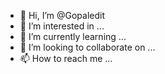- 👋 Hi, I’m @Gopaledit
- 👀 I’m interested in ...
- 🌱 I’m currently learning ...
- 💞️ I’m looking to collaborate on ...
- 📫 How to reach me ...

<!---
Gopaledit/Gopaledit is a ✨ special ✨ repository because its `README.md` (this file) appears on your GitHub profile.
You can click the Preview link to take a look at your changes.
--->
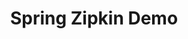 ---
title:  "Spring Zipkin Demo"
description: >
    Instrument a Spring Boot application with Zipkin
summary:
- Instrument a Spring Boot application with Zipkin
topics:
- Spring
- Microservices
tags:
- Spring
- Microservices
- Spring Boot
- REST
- Zipkin
- Observability
patterns:
- Observability
team:
- Brian McClain
repo: https://github.com/BrianMMcClain/spring-zipkin-demo
readme: false
---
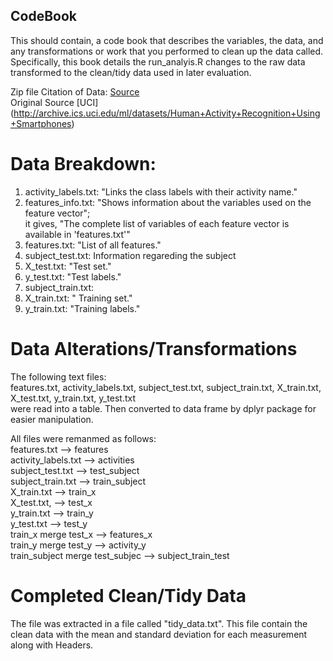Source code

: ## CodeBook

This should contain, a code book that describes the variables, the data, and any transformations or work that you performed to clean up the data called.  <br />
Specifically, this book details the run_analyis.R changes to the raw data transformed to the clean/tidy data used in later evaluation.

Zip file Citation of Data: [Source](https://d396qusza40orc.cloudfront.net/getdata%2Fprojectfiles%2FUCI%20HAR%20Dataset.zip) <br />
Original Source [UCI] (http://archive.ics.uci.edu/ml/datasets/Human+Activity+Recognition+Using+Smartphones)
<br />

# Data Breakdown: <br />

1. activity_labels.txt: "Links the class labels with their activity name."  <br />
2. features_info.txt: "Shows information about the variables used on the feature vector";  <br /> it gives, "The complete list of variables of each feature vector is available in 'features.txt'"
3. features.txt: "List of all features."  <br />
4. subject_test.txt: Information regareding the subject  <br />
5. X_test.txt: "Test set."  <br />
6. y_test.txt: "Test labels."  <br />
7. subject_train.txt:   <br />
8. X_train.txt: " Training set."  <br />
9. y_train.txt: "Training labels."  <br />

# Data Alterations/Transformations
The following text files:  <br />
features.txt, activity_labels.txt, subject_test.txt, subject_train.txt, X_train.txt, X_test.txt, y_train.txt, y_test.txt <br />
were read into a table. Then converted to data frame by dplyr package for easier manipulation.

All files were remanmed as follows:  <br />
features.txt --> features  <br />
activity_labels.txt --> activities  <br />
subject_test.txt --> test_subject  <br />
subject_train.txt --> train_subject  <br />
X_train.txt --> train_x  <br />
X_test.txt, --> test_x  <br />
y_train.txt --> train_y  <br />
y_test.txt --> test_y  <br />
train_x merge test_x --> features_x <br />
train_y merge test_y --> activity_y <br />
train_subject merge test_subjec --> subject_train_test <br />


# Completed Clean/Tidy Data <br />
The file was extracted in a file called "tidy_data.txt". This file contain the clean data with the mean and standard deviation for each measurement along with Headers.



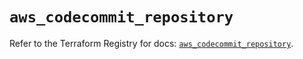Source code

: # `aws_codecommit_repository`

Refer to the Terraform Registry for docs: [`aws_codecommit_repository`](https://registry.terraform.io/providers/hashicorp/aws/5.65.0/docs/resources/codecommit_repository).
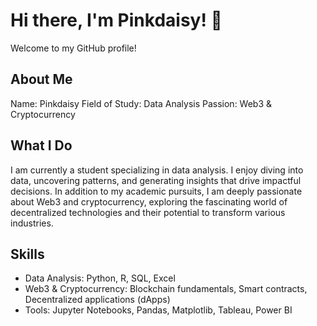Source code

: 
# Hi there, I'm Pinkdaisy! 🌸
Welcome to my GitHub profile!

## About Me
Name: Pinkdaisy
Field of Study: Data Analysis
Passion: Web3 & Cryptocurrency
## What I Do
I am currently a student specializing in data analysis. I enjoy diving into data, uncovering patterns, and generating insights that drive impactful decisions. In addition to my academic pursuits, I am deeply passionate about Web3 and cryptocurrency, exploring the fascinating world of decentralized technologies and their potential to transform various industries.

## Skills
- Data Analysis: Python, R, SQL, Excel
- Web3 & Cryptocurrency: Blockchain fundamentals, Smart contracts, Decentralized applications (dApps)
- Tools: Jupyter Notebooks, Pandas, Matplotlib, Tableau, Power BI
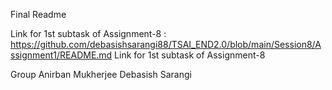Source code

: 
Final Readme

Link for 1st subtask of Assignment-8 : https://github.com/debasishsarangi88/TSAI_END2.0/blob/main/Session8/Assignment1/README.md
Link for 1st subtask of Assignment-8



Group
Anirban Mukherjee
Debasish Sarangi
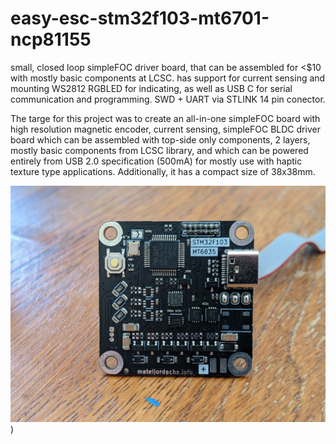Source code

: # easy-esc-stm32f103-mt6701-ncp81155
small, closed loop simpleFOC driver board, that can be assembled for &lt;$10 with mostly basic components at LCSC. has support for current sensing and mounting WS2812 RGBLED for indicating, as well as USB C for serial communication and programming. SWD + UART via STLINK 14 pin conector.

The targe for this project was to create an all-in-one simpleFOC board with high resolution magnetic encoder, current sensing, simpleFOC BLDC driver board which can be assembled with top-side only components, 2 layers, mostly basic components from LCSC library, and which can be powered entirely from USB 2.0 specification (500mA) for mostly use with haptic texture type applications. Additionally, it has a compact size of 38x38mm.

![3D render of PCB](/easy-esc.jpg))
------------------------------
Among the records above, which lines hold the word "profile"? Copy each one.

Gopaledit/Gopaledit is a ✨ special ✨ repository because its `README.md` (this file) appears on your GitHub profile.
Welcome to my GitHub profile!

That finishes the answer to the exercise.